Each line holding the string "multicolumn" is to be copied from the data.

※

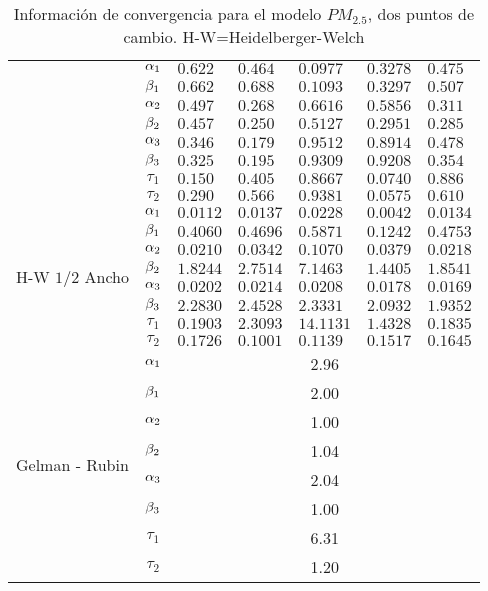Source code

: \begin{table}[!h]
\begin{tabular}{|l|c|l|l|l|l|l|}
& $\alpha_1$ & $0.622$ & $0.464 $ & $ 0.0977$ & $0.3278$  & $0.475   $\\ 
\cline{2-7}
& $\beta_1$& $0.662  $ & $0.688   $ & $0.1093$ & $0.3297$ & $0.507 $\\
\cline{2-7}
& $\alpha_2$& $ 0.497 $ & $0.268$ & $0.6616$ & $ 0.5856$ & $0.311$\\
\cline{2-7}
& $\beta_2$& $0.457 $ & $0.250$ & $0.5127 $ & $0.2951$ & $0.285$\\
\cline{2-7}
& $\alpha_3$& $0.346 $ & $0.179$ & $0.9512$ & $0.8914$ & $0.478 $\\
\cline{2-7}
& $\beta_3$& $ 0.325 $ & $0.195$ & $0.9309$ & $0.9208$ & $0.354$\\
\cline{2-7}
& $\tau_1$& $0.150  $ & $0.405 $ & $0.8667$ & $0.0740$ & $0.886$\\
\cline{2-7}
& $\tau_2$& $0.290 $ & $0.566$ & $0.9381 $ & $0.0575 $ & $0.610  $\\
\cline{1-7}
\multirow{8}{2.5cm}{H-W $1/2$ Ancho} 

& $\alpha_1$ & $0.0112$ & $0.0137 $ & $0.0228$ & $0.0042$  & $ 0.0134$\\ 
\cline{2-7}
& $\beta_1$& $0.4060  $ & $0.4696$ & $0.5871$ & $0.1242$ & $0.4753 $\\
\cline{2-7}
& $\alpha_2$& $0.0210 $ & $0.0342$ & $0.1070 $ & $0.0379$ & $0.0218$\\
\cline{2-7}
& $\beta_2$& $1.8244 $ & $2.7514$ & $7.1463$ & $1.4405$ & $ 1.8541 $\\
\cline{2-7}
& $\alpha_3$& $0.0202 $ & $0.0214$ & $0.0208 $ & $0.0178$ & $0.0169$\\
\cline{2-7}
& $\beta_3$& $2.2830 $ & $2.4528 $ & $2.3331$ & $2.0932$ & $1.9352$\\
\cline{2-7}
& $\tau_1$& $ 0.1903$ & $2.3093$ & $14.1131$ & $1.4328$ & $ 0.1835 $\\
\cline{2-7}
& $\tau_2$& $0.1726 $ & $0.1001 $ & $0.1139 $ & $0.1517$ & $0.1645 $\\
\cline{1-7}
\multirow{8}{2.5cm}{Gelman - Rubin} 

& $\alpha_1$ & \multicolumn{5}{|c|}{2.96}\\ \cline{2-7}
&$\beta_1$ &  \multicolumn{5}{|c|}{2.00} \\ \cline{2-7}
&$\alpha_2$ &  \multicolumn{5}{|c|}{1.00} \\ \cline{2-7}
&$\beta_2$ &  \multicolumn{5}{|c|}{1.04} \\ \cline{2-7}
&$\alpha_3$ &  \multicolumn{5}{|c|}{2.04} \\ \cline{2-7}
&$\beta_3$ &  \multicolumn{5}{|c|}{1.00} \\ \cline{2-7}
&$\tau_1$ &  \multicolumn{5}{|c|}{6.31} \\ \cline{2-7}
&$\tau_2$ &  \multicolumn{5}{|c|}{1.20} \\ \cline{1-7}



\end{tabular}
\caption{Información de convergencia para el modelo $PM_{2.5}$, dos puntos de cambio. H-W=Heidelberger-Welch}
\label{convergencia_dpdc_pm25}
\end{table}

※

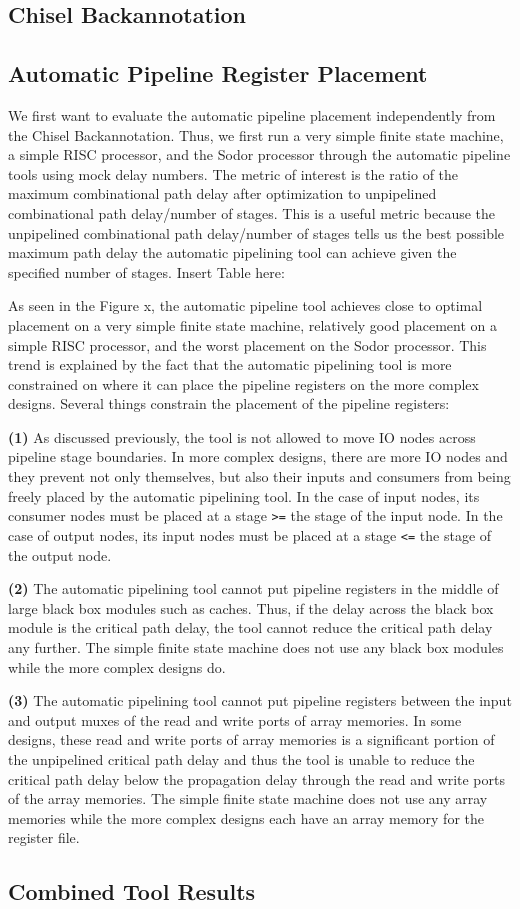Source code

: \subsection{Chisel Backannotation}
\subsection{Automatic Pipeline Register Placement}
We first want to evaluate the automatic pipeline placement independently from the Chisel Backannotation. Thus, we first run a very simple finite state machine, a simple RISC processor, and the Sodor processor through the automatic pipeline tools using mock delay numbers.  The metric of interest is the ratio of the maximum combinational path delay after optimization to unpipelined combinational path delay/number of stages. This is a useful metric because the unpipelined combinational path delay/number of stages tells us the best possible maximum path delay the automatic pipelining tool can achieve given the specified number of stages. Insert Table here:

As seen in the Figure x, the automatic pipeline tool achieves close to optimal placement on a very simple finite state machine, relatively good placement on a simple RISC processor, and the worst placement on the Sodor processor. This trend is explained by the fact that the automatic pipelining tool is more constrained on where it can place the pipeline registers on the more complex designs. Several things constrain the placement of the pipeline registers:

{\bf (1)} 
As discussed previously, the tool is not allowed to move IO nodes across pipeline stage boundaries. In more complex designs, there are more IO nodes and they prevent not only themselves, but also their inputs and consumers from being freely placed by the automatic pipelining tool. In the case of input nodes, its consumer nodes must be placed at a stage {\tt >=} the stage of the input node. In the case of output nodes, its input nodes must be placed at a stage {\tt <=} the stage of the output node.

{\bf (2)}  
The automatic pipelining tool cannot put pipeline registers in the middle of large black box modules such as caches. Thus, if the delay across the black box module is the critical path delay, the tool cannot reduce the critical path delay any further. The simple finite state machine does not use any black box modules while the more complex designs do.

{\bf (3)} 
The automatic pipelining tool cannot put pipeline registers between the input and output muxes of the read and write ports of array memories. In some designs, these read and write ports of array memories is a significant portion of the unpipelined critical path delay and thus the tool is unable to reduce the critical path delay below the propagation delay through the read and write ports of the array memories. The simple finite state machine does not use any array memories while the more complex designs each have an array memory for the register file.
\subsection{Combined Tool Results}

※

> [WRITTEN RESPONSE]:
& $\alpha_1$ & \multicolumn{5}{|c|}{2.96}\\ \cline{2-7}
&$\beta_1$ &  \multicolumn{5}{|c|}{2.00} \\ \cline{2-7}
&$\alpha_2$ &  \multicolumn{5}{|c|}{1.00} \\ \cline{2-7}
&$\beta_2$ &  \multicolumn{5}{|c|}{1.04} \\ \cline{2-7}
&$\alpha_3$ &  \multicolumn{5}{|c|}{2.04} \\ \cline{2-7}
&$\beta_3$ &  \multicolumn{5}{|c|}{1.00} \\ \cline{2-7}
&$\tau_1$ &  \multicolumn{5}{|c|}{6.31} \\ \cline{2-7}
&$\tau_2$ &  \multicolumn{5}{|c|}{1.20} \\ \cline{1-7}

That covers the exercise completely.